Saved data entries
*****

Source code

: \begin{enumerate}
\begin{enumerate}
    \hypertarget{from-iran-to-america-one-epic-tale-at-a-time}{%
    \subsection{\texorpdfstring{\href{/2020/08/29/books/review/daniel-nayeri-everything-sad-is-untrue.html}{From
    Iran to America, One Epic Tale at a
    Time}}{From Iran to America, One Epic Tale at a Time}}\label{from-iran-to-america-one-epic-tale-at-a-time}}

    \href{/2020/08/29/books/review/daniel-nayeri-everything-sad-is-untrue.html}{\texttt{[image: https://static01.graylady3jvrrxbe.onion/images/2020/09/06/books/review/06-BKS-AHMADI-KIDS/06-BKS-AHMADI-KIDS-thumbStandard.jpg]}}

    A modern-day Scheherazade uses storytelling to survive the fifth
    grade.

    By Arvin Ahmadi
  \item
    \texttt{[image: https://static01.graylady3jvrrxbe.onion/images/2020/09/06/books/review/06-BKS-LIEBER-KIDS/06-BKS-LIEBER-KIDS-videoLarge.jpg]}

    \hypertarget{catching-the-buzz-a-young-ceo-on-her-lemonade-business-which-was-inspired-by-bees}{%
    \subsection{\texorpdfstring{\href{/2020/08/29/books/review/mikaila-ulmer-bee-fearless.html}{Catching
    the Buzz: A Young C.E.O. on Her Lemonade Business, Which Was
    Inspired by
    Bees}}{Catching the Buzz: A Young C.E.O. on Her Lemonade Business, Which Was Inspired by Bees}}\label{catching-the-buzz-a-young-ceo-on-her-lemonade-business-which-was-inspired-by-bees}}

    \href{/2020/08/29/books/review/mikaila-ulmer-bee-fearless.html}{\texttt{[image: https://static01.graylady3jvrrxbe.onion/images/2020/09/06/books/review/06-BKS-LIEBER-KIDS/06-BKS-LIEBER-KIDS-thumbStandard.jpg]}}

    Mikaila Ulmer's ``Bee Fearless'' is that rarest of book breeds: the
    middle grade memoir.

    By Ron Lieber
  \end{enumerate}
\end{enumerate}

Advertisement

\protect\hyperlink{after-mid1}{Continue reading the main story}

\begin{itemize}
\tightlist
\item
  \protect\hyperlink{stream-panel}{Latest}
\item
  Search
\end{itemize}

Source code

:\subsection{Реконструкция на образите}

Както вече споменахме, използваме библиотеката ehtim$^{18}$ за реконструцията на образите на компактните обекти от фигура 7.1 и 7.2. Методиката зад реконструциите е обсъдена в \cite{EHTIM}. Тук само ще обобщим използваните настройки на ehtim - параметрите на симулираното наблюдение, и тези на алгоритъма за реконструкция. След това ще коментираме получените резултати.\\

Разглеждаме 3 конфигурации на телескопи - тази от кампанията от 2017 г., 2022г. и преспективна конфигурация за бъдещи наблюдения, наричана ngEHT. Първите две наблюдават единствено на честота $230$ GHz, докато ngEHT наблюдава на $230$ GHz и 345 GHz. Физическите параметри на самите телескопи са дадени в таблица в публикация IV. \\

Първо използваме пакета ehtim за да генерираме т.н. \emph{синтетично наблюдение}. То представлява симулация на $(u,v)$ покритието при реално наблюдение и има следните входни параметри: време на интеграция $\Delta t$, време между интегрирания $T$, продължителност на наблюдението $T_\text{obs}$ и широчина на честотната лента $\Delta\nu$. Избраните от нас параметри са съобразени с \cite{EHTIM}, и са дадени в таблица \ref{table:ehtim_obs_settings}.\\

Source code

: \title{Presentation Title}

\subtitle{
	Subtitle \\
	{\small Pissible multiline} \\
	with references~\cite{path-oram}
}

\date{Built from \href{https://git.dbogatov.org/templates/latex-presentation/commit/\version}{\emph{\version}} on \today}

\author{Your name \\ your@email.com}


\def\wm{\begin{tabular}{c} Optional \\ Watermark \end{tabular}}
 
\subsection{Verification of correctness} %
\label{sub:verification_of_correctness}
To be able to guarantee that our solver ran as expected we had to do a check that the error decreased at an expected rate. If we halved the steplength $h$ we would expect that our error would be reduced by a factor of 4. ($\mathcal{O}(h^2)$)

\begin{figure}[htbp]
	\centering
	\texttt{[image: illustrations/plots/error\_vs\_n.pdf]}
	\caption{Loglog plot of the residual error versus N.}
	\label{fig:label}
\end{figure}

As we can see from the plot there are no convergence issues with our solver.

*****

WHAT THE TASK ASKS:
Restate word for word only the lines running from the beginning of the data to the line holding "book breeds: the", both included.

SOLUTION BELOW:
Source code

: \begin{enumerate}
\begin{enumerate}
    \hypertarget{from-iran-to-america-one-epic-tale-at-a-time}{%
    \subsection{\texorpdfstring{\href{/2020/08/29/books/review/daniel-nayeri-everything-sad-is-untrue.html}{From
    Iran to America, One Epic Tale at a
    Time}}{From Iran to America, One Epic Tale at a Time}}\label{from-iran-to-america-one-epic-tale-at-a-time}}

    \href{/2020/08/29/books/review/daniel-nayeri-everything-sad-is-untrue.html}{\texttt{[image: https://static01.graylady3jvrrxbe.onion/images/2020/09/06/books/review/06-BKS-AHMADI-KIDS/06-BKS-AHMADI-KIDS-thumbStandard.jpg]}}

    A modern-day Scheherazade uses storytelling to survive the fifth
    grade.

    By Arvin Ahmadi
  \item
    \texttt{[image: https://static01.graylady3jvrrxbe.onion/images/2020/09/06/books/review/06-BKS-LIEBER-KIDS/06-BKS-LIEBER-KIDS-videoLarge.jpg]}

    \hypertarget{catching-the-buzz-a-young-ceo-on-her-lemonade-business-which-was-inspired-by-bees}{%
    \subsection{\texorpdfstring{\href{/2020/08/29/books/review/mikaila-ulmer-bee-fearless.html}{Catching
    the Buzz: A Young C.E.O. on Her Lemonade Business, Which Was
    Inspired by
    Bees}}{Catching the Buzz: A Young C.E.O. on Her Lemonade Business, Which Was Inspired by Bees}}\label{catching-the-buzz-a-young-ceo-on-her-lemonade-business-which-was-inspired-by-bees}}

    \href{/2020/08/29/books/review/mikaila-ulmer-bee-fearless.html}{\texttt{[image: https://static01.graylady3jvrrxbe.onion/images/2020/09/06/books/review/06-BKS-LIEBER-KIDS/06-BKS-LIEBER-KIDS-thumbStandard.jpg]}}

    Mikaila Ulmer's ``Bee Fearless'' is that rarest of book breeds: the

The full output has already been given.